__Task description__. Each line below that holds the word "time" counts toward the answer; reply with the total number only.

Material for the task: Begin

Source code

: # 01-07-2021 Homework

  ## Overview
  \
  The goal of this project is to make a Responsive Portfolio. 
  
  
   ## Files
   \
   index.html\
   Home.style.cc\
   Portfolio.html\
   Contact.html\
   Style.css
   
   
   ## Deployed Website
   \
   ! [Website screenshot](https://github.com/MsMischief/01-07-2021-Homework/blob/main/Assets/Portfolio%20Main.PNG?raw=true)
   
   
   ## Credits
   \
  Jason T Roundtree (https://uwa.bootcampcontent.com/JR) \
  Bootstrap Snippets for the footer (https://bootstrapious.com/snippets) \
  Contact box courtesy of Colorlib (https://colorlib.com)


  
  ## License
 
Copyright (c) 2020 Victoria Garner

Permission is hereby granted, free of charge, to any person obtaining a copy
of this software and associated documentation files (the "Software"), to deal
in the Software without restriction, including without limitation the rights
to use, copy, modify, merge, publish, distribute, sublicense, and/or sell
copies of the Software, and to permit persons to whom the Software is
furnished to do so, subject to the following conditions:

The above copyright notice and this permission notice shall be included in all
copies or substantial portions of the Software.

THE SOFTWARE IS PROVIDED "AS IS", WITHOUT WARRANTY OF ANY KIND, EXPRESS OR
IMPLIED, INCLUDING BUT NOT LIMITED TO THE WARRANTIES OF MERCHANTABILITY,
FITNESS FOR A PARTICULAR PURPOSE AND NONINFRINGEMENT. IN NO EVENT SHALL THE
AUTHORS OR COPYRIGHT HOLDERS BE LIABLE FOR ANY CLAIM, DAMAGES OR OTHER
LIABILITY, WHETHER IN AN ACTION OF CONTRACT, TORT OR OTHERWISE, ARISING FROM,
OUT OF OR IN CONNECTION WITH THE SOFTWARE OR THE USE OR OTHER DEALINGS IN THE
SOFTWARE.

Material for the task: End
Material for the task: Begin

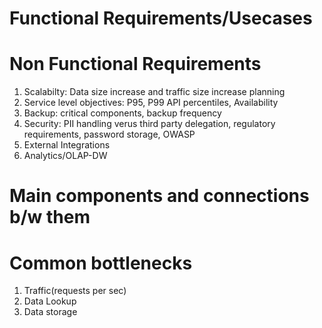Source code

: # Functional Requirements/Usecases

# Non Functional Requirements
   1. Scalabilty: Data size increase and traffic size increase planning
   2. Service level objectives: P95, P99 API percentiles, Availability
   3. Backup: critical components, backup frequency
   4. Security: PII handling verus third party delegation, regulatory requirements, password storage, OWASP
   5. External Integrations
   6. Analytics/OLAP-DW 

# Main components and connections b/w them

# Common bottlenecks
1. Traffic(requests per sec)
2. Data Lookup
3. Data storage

Material for the task: End
Material for the task: Begin

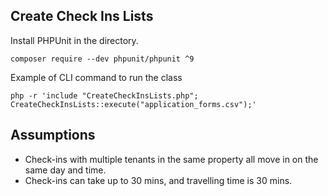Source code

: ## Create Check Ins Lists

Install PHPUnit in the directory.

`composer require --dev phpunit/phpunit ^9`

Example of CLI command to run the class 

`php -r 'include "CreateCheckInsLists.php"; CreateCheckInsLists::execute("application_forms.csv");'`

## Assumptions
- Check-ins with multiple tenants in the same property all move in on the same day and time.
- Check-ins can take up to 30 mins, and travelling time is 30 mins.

Material for the task: End

__Solution for this problem__. 2